I don’t know when Reckitts Robins were formed but it would have been after WW2, during which a few American Army sides played in Hull. My first ever game was when I saw Cavendish Cardinals play an American side on Rockford Avenue in East Hull just after the war. I lived in East Hull and I watched the Cardinals quite often, and also East Hull Aces, hence my eagerness to get playing with Reckitts.
However, the side was well established when I joined them, mainly with older players and young employees like myself. I played three seasons before going into the Army for three years and during that time the side ceased playing as kids my age were all being conscripted into the Forces. After a couple of years they were returning and under the guidance of pitcher Stan Hopkinson, they began playing again until about 1961 when the team again folded. We almost folded a year earlier but we secured the services of another pitcher, the legendary (at least in Hull) Ron “Lofty”Marshall, who actually worked at Reckitts but played for Hull Royals.

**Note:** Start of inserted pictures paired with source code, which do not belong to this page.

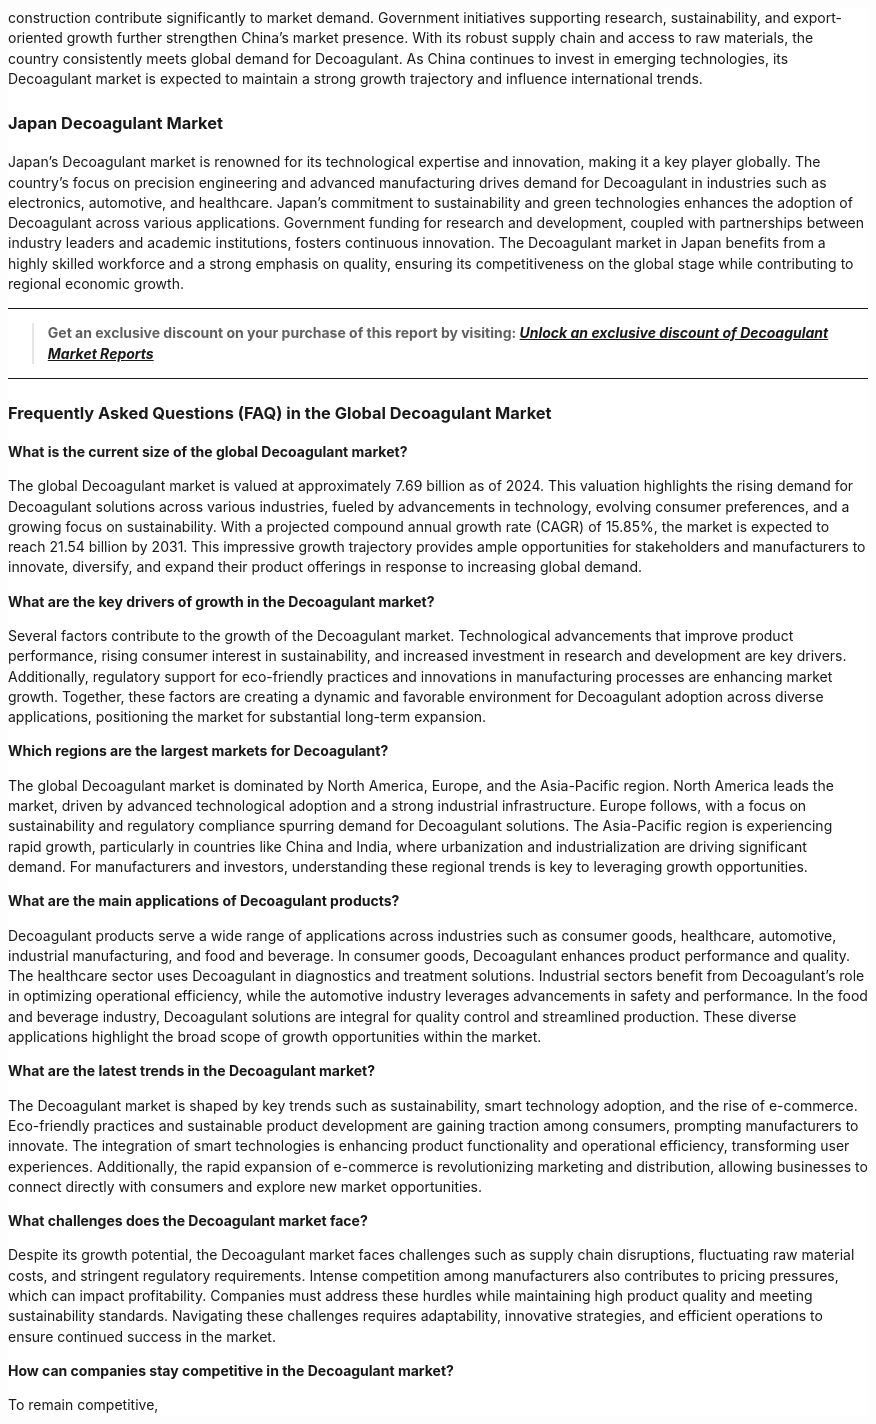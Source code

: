 construction contribute significantly to market demand. Government initiatives supporting research, sustainability, and export-oriented growth further strengthen China&rsquo;s market presence. With its robust supply chain and access to raw materials, the country consistently meets global demand for Decoagulant. As China continues to invest in emerging technologies, its Decoagulant market is expected to maintain a strong growth trajectory and influence international trends.</p><h3>Japan Decoagulant Market</h3><p>Japan&rsquo;s Decoagulant market is renowned for its technological expertise and innovation, making it a key player globally. The country&rsquo;s focus on precision engineering and advanced manufacturing drives demand for Decoagulant in industries such as electronics, automotive, and healthcare. Japan&rsquo;s commitment to sustainability and green technologies enhances the adoption of Decoagulant across various applications. Government funding for research and development, coupled with partnerships between industry leaders and academic institutions, fosters continuous innovation. The Decoagulant market in Japan benefits from a highly skilled workforce and a strong emphasis on quality, ensuring its competitiveness on the global stage while contributing to regional economic growth.</p><hr /><blockquote><p><strong>Get an exclusive discount on your purchase of this report by visiting: <em><a href="://marketresearchpulse.com/ask-for-discount/123516?utm_source=Github&amp;utm_medium=0112">Unlock an exclusive discount of Decoagulant Market Reports</a></em>&nbsp;</strong></p></blockquote><hr /><h3>Frequently Asked Questions (FAQ) in the Global Decoagulant Market</h3><p><strong>What is the current size of the global Decoagulant market?</strong></p><p>The global Decoagulant market is valued at approximately 7.69 billion as of 2024. This valuation highlights the rising demand for Decoagulant solutions across various industries, fueled by advancements in technology, evolving consumer preferences, and a growing focus on sustainability. With a projected compound annual growth rate (CAGR) of 15.85%, the market is expected to reach 21.54 billion by 2031. This impressive growth trajectory provides ample opportunities for stakeholders and manufacturers to innovate, diversify, and expand their product offerings in response to increasing global demand.</p><p><strong>What are the key drivers of growth in the Decoagulant market?</strong></p><p>Several factors contribute to the growth of the Decoagulant market. Technological advancements that improve product performance, rising consumer interest in sustainability, and increased investment in research and development are key drivers. Additionally, regulatory support for eco-friendly practices and innovations in manufacturing processes are enhancing market growth. Together, these factors are creating a dynamic and favorable environment for Decoagulant adoption across diverse applications, positioning the market for substantial long-term expansion.</p><p><strong>Which regions are the largest markets for Decoagulant?</strong></p><p>The global Decoagulant market is dominated by North America, Europe, and the Asia-Pacific region. North America leads the market, driven by advanced technological adoption and a strong industrial infrastructure. Europe follows, with a focus on sustainability and regulatory compliance spurring demand for Decoagulant solutions. The Asia-Pacific region is experiencing rapid growth, particularly in countries like China and India, where urbanization and industrialization are driving significant demand. For manufacturers and investors, understanding these regional trends is key to leveraging growth opportunities.</p><p><strong>What are the main applications of Decoagulant products?</strong></p><p>Decoagulant products serve a wide range of applications across industries such as consumer goods, healthcare, automotive, industrial manufacturing, and food and beverage. In consumer goods, Decoagulant enhances product performance and quality. The healthcare sector uses Decoagulant in diagnostics and treatment solutions. Industrial sectors benefit from Decoagulant&rsquo;s role in optimizing operational efficiency, while the automotive industry leverages advancements in safety and performance. In the food and beverage industry, Decoagulant solutions are integral for quality control and streamlined production. These diverse applications highlight the broad scope of growth opportunities within the market.</p><p><strong>What are the latest trends in the Decoagulant market?</strong></p><p>The Decoagulant market is shaped by key trends such as sustainability, smart technology adoption, and the rise of e-commerce. Eco-friendly practices and sustainable product development are gaining traction among consumers, prompting manufacturers to innovate. The integration of smart technologies is enhancing product functionality and operational efficiency, transforming user experiences. Additionally, the rapid expansion of e-commerce is revolutionizing marketing and distribution, allowing businesses to connect directly with consumers and explore new market opportunities.</p><p><strong>What challenges does the Decoagulant market face?</strong></p><p>Despite its growth potential, the Decoagulant market faces challenges such as supply chain disruptions, fluctuating raw material costs, and stringent regulatory requirements. Intense competition among manufacturers also contributes to pricing pressures, which can impact profitability. Companies must address these hurdles while maintaining high product quality and meeting sustainability standards. Navigating these challenges requires adaptability, innovative strategies, and efficient operations to ensure continued success in the market.</p><p><strong>How can companies stay competitive in the Decoagulant market?</strong></p><p>To remain competitive,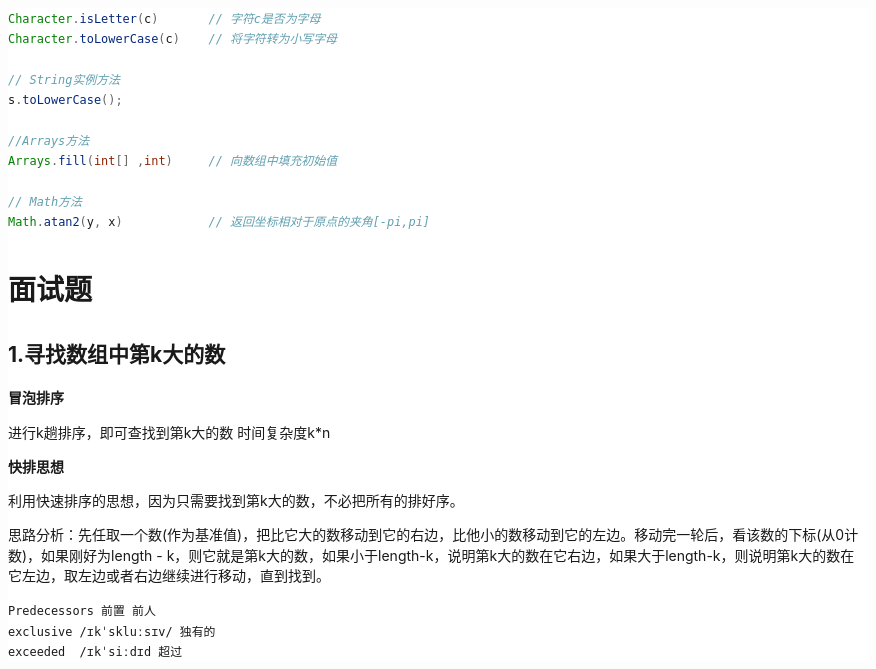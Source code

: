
 ```java
Character.isLetter(c)		// 字符c是否为字母
Character.toLowerCase(c) 	// 将字符转为小写字母   
    
// String实例方法 
s.toLowerCase();

//Arrays方法
Arrays.fill(int[] ,int) 	// 向数组中填充初始值
    
// Math方法
Math.atan2(y, x)    		// 返回坐标相对于原点的夹角[-pi,pi]
```



# 面试题

## 1.寻找数组中第k大的数

**冒泡排序**

进行k趟排序，即可查找到第k大的数   时间复杂度k*n

**快排思想**

利用快速排序的思想，因为只需要找到第k大的数，不必把所有的排好序。

思路分析：先任取一个数(作为基准值)，把比它大的数移动到它的右边，比他小的数移动到它的左边。移动完一轮后，看该数的下标(从0计数)，如果刚好为length - k，则它就是第k大的数，如果小于length-k，说明第k大的数在它右边，如果大于length-k，则说明第k大的数在它左边，取左边或者右边继续进行移动，直到找到。



```
Predecessors 前置 前人
exclusive /ɪkˈskluːsɪv/ 独有的
exceeded  /ɪkˈsiːdɪd 超过
```



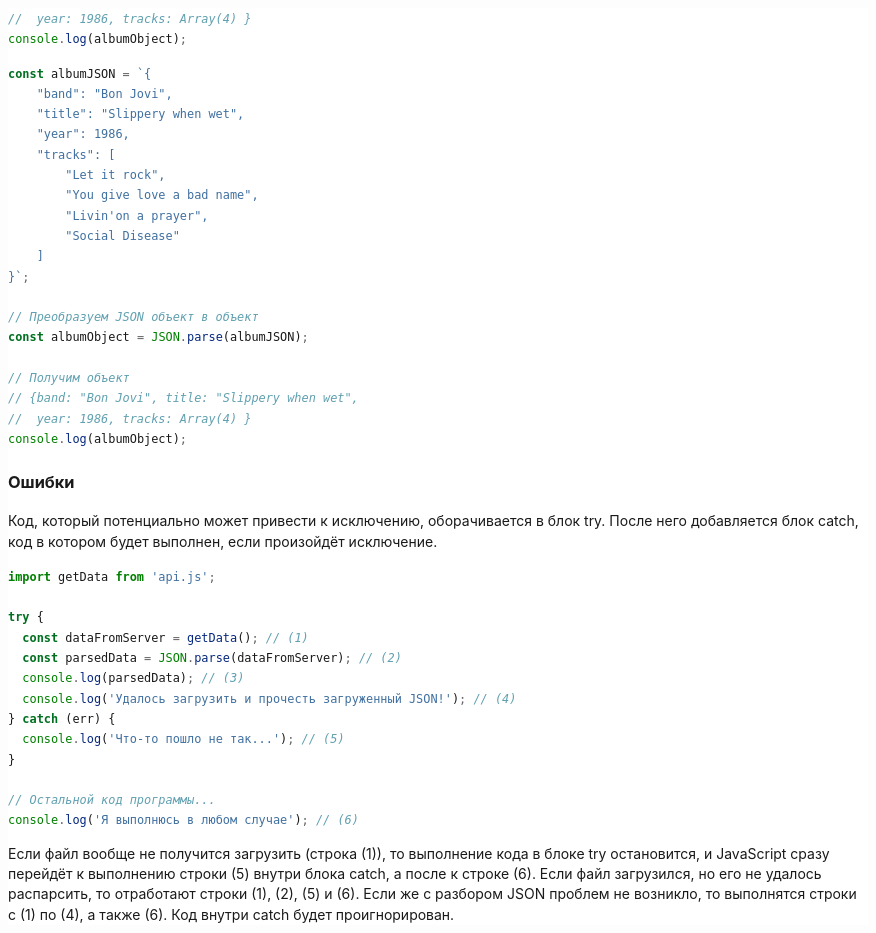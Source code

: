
 ```js
//  year: 1986, tracks: Array(4) }
console.log(albumObject);
```

```js
const albumJSON = `{
    "band": "Bon Jovi",
    "title": "Slippery when wet",
    "year": 1986,
    "tracks": [
        "Let it rock",
        "You give love a bad name",
        "Livin'on a prayer",
        "Social Disease"
    ]
}`;

// Преобразуем JSON объект в объект
const albumObject = JSON.parse(albumJSON);

// Получим объект
// {band: "Bon Jovi", title: "Slippery when wet",
//  year: 1986, tracks: Array(4) }
console.log(albumObject);
```

### Ошибки
Код, который потенциально может привести к исключению, оборачивается в блок try.
После него добавляется блок catch, код в котором будет выполнен, если произойдёт исключение.
```js
import getData from 'api.js';

try {
  const dataFromServer = getData(); // (1)
  const parsedData = JSON.parse(dataFromServer); // (2)
  console.log(parsedData); // (3)
  console.log('Удалось загрузить и прочесть загруженный JSON!'); // (4)
} catch (err) {
  console.log('Что-то пошло не так...'); // (5)
}

// Остальной код программы...
console.log('Я выполнюсь в любом случае'); // (6)

```
Если файл вообще не получится загрузить (строка (1)), то выполнение кода в блоке try остановится, и JavaScript сразу перейдёт к выполнению строки (5) внутри блока catch, а после к строке (6). Если файл загрузился, но его не удалось распарсить, то отработают строки (1), (2), (5) и (6). Если же с разбором JSON проблем не возникло, то выполнятся строки c (1) по (4), а также (6). Код внутри catch будет проигнорирован.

Although one of Hull’s lesser sides, the Robins entered the National Cup and I can remember playing at Nottingham Athletic and also against Bootle Red Sox, on a cycling stadium where we were billed as Hull Robins, “Hull’s premier baseball side”! As we got beat 9-3 that day that myth was soon kicked into touch.
After the Robins folded I concentrated on my rugby activities, which I am still involved in, and my interest in baseball gradually waned, as did the interest in baseball in the city generally, until Hull were left with just one side in the National League. I have not seen a game in years, apart from US games on TV. All I can say is that for seven seasons I had a lot of fun and enjoyment from playing the game.
Norman was also kind enough to scan in a team photo, and to supply player names.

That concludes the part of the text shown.